PROBLEM DETAILS:
Only the lines from the start of the entries through the line with "目前的运行时设计主要有两种思" are wanted; please output them exactly.

++++++++

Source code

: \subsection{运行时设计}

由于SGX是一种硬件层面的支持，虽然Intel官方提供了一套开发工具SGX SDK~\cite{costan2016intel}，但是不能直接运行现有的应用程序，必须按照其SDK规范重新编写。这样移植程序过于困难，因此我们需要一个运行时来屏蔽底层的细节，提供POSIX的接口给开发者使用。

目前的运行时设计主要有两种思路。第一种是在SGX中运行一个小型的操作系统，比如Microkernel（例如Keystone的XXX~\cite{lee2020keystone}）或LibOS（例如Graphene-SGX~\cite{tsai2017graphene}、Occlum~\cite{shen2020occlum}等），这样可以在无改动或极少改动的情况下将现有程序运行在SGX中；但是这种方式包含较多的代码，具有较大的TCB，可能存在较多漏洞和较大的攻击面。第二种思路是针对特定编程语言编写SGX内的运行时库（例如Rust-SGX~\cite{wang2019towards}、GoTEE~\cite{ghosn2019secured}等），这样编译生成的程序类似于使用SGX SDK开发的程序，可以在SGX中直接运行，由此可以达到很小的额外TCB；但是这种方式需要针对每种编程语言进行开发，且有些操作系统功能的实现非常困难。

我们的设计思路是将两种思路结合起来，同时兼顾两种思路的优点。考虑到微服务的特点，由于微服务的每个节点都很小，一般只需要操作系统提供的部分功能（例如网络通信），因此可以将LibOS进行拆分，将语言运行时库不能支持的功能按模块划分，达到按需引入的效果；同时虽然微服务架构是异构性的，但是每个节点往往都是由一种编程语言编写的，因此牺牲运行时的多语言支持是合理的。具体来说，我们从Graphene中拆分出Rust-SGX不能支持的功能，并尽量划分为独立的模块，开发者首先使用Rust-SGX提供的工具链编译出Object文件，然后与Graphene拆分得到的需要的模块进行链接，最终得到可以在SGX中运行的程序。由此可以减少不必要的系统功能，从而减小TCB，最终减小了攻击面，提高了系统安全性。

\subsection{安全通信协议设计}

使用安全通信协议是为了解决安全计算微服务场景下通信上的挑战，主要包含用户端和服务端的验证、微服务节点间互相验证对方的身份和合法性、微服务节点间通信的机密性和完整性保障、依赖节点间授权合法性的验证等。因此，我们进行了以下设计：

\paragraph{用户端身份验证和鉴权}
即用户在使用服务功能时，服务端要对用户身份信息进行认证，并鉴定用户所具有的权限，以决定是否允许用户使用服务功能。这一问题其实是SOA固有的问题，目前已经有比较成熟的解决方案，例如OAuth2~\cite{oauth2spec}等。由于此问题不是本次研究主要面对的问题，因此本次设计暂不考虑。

++++++++

YOUR SOLUTION:
Source code

: \subsection{运行时设计}

由于SGX是一种硬件层面的支持，虽然Intel官方提供了一套开发工具SGX SDK~\cite{costan2016intel}，但是不能直接运行现有的应用程序，必须按照其SDK规范重新编写。这样移植程序过于困难，因此我们需要一个运行时来屏蔽底层的细节，提供POSIX的接口给开发者使用。

目前的运行时设计主要有两种思路。第一种是在SGX中运行一个小型的操作系统，比如Microkernel（例如Keystone的XXX~\cite{lee2020keystone}）或LibOS（例如Graphene-SGX~\cite{tsai2017graphene}、Occlum~\cite{shen2020occlum}等），这样可以在无改动或极少改动的情况下将现有程序运行在SGX中；但是这种方式包含较多的代码，具有较大的TCB，可能存在较多漏洞和较大的攻击面。第二种思路是针对特定编程语言编写SGX内的运行时库（例如Rust-SGX~\cite{wang2019towards}、GoTEE~\cite{ghosn2019secured}等），这样编译生成的程序类似于使用SGX SDK开发的程序，可以在SGX中直接运行，由此可以达到很小的额外TCB；但是这种方式需要针对每种编程语言进行开发，且有些操作系统功能的实现非常困难。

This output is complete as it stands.